Can’t control emotions, too quick to snap.

It’s all a downword spiral, nothing like you’ve ever seen,

All because the brain is a fucked up, flawed machine.

 

 

 

 

От нас почти ничего не осталось…

A poem I wrote in Russian


От нас уже почти ничего не осталось,

Только боль и отголоски прошлого в дали,

Смеха искреннего и счастья так мало,

Все отдаем то, что нам нужно самим.

 

И закровоточат столетние раны,

Когда землю покроет листва,

Когда город окутан туманом,

На душе только горечь, тоска…

 

И когда в воздухе застынет крик,

Больной, истерзанной души,

Мы обернемся назад и поймем,

Что в этой боли виновны лишь мы…

 

 

Weakling

I am weak-willed. I am weak before temptations and I am weak before God. I say I am this one thing that I would love to be, this imaginary person that I have not yet become because of my weakness. I’m supposed to be this old soul that doesn’t do anything bad  but then I turn around and do all these bad things. I say: Oh, I don’t smoke or drink at all (that is ideally what I would love to achieve in this life) but then I go and smoke or have a drink and then I am ashamed of myself because I didn’t live up to what I said I was. Time and time again I try and teach myself all these things like patience and self-control, but the more I try the more I fail.

Countless books have been read on all types of philosophies and spiritual practices and it hasn’t helped me at all. I find myself failing at everything I try to do with myself, my spirit. I pick up meditation and try to incorporate some spiritual practices in my life and my emotional state gets worse, after I meditate I find myself being more irritated and snap more easily as opposed to when I do not meditate.

All these mandalas and mantras and meditations attract me so much, like a beautifully wrapped candy bar but then I realize that I’m just a mere human being with a lot of weaknesses and it is impossible for me to just be this perfect human being.

It is painfully hard when you live your life solely because of someone else, and do things because of someone else.
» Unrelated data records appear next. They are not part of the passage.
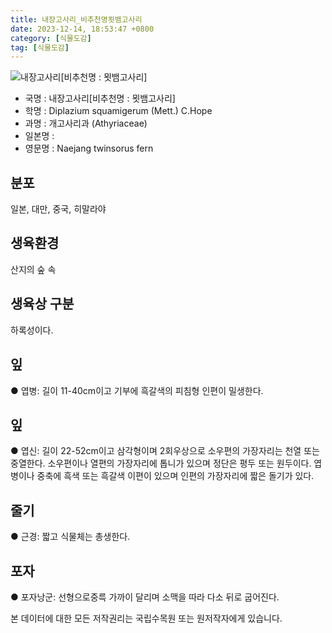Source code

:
 ```yaml
---
title: 내장고사리_비추천명묏뱀고사리
date: 2023-12-14, 18:53:47 +0800
category: [식물도감]
tag: [식물도감]
---
```




![내장고사리[비추천명 : 묏뱀고사리]](http://www.nature.go.kr/fileUpload/plants/basic/Aspleniaceae/Diplazium/4016/3_th2.JPG)
- 국명 : 내장고사리[비추천명 : 묏뱀고사리]
- 학명 : Diplazium squamigerum (Mett.) C.Hope
- 과명 : 개고사리과 (Athyriaceae)
- 일본명 : 
- 영문명 : Naejang twinsorus fern


## 분포
일본, 대만, 중국, 히말라야
## 생육환경
산지의 숲 속
## 생육상 구분
하록성이다. 
## 잎
● 엽병: 길이 11-40cm이고 기부에 흑갈색의 피침형 인편이 밀생한다. 
## 잎
● 엽신: 길이 22-52cm이고 삼각형이며 2회우상으로 소우편의 가장자리는 천열 또는 중열한다. 소우편이나 열편의 가장자리에 톱니가 있으며 정단은 평두 또는 원두이다. 엽병이나 중축에 흑색 또는 흑갈색 이편이 있으며 인편의 가장자리에 짧은 돌기가 있다. 
## 줄기
● 근경: 짧고 식물체는 총생한다. 
## 포자
● 포자낭군: 선형으로중륵 가까이 달리며 소맥을 따라 다소 뒤로 굽어진다. 






본 데이터에 대한 모든 저작권리는 국립수목원 또는 원저작자에게 있습니다.
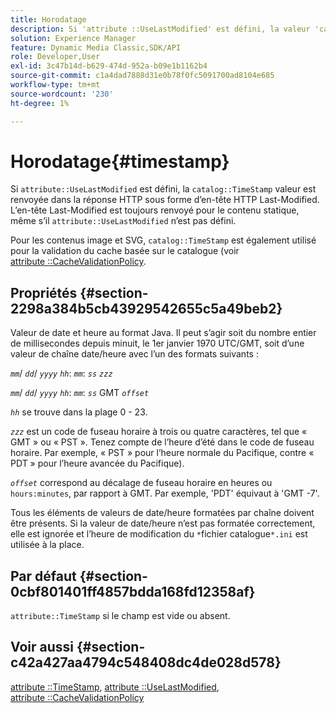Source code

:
 ```yaml
---
title: Horodatage
description: Si 'attribute ::UseLastModified' est défini, la valeur 'catalog ::TimeStamp' est renvoyée dans la réponse HTTP en tant qu’en-tête HTTP Last-Modified. L’en-tête Last-Modified est toujours renvoyé pour le contenu statique, même si 'attribute ::UseLastModified' n’est pas défini.
solution: Experience Manager
feature: Dynamic Media Classic,SDK/API
role: Developer,User
exl-id: 3c47b14d-b629-474d-952a-b09e1b1162b4
source-git-commit: c1a4dad7888d31e0b78f0fc5091700ad8104e685
workflow-type: tm+mt
source-wordcount: '230'
ht-degree: 1%

---
```


# Horodatage{#timestamp}

Si `attribute::UseLastModified` est défini, la `catalog::TimeStamp` valeur est renvoyée dans la réponse HTTP sous forme d’en-tête HTTP Last-Modified. L’en-tête Last-Modified est toujours renvoyé pour le contenu statique, même s’il `attribute::UseLastModified` n’est pas défini.

Pour les contenus image et SVG, `catalog::TimeStamp` est également utilisé pour la validation du cache basée sur le catalogue (voir [attribute ::CacheValidationPolicy](/help/aem-is-ir-api/is-api/image-catalog/image-serving-api-ref/c-image-catalog-reference/c-attributes-reference/r-cachevalidationpolicy.md).

## Propriétés {#section-2298a384b5cb43929542655c5a49beb2}

Valeur de date et heure au format Java. Il peut s’agir soit du nombre entier de millisecondes depuis minuit, le 1er janvier 1970 UTC/GMT, soit d’une valeur de chaîne date/heure avec l’un des formats suivants :

*`mm`*/ *`dd`*/ *`yyyy`* *`hh`*: *`mm`*: *`ss`* *`zzz`*

*`mm`*/ *`dd`*/ *`yyyy`* *`hh`*: *`mm`*: *`ss`* GMT *`offset`*

*`hh`* se trouve dans la plage 0 - 23.

*`zzz`* est un code de fuseau horaire à trois ou quatre caractères, tel que « GMT » ou « PST ». Tenez compte de l’heure d’été dans le code de fuseau horaire. Par exemple, « PST » pour l’heure normale du Pacifique, contre « PDT » pour l’heure avancée du Pacifique).

*`offset`* correspond au décalage de fuseau horaire en heures ou `hours:minutes`, par rapport à GMT. Par exemple, &#39;PDT&#39; équivaut à &#39;GMT -7&#39;.

Tous les éléments de valeurs de date/heure formatées par chaîne doivent être présents. Si la valeur de date/heure n’est pas formatée correctement, elle est ignorée et l’heure de modification du `*`fichier catalogue`*.ini` est utilisée à la place.

## Par défaut {#section-0cbf801401ff4857bdda168fd12358af}

`attribute::TimeStamp` si le champ est vide ou absent.

## Voir aussi {#section-c42a427aa4794c548408dc4de028d578}

[attribute ::TimeStamp](../../../../../../is-api/image-catalog/image-serving-api-ref/c-image-catalog-reference/c-attributes-reference/r-timestamp.md#reference-4213c599a64942ee8cb9d80696b08296), [attribute ::UseLastModified](../../../../../../is-api/image-catalog/image-serving-api-ref/c-image-catalog-reference/c-attributes-reference/r-uselastmodified.md#reference-73ecc421e6864a38aec5a4775f06b8e8), [attribute ::CacheValidationPolicy](../../../../../../is-api/image-catalog/image-serving-api-ref/c-image-catalog-reference/c-attributes-reference/r-cachevalidationpolicy.md#reference-e55e52fd749041718a9af69fa2027b57)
I stopped smoking because I thought my parents would be proud of me, I bought expensive clothes because I wanted the approval of my brother, I put unrealistic standards on myself that I couldn’t keep up with.

Moral of the story is, if you are not doing something because of you and you do it for someone else, you are ultimately setting yourself up for failure. You have to have this strong will to do something for you and only you, not thinking about how it would impact others or what others would think.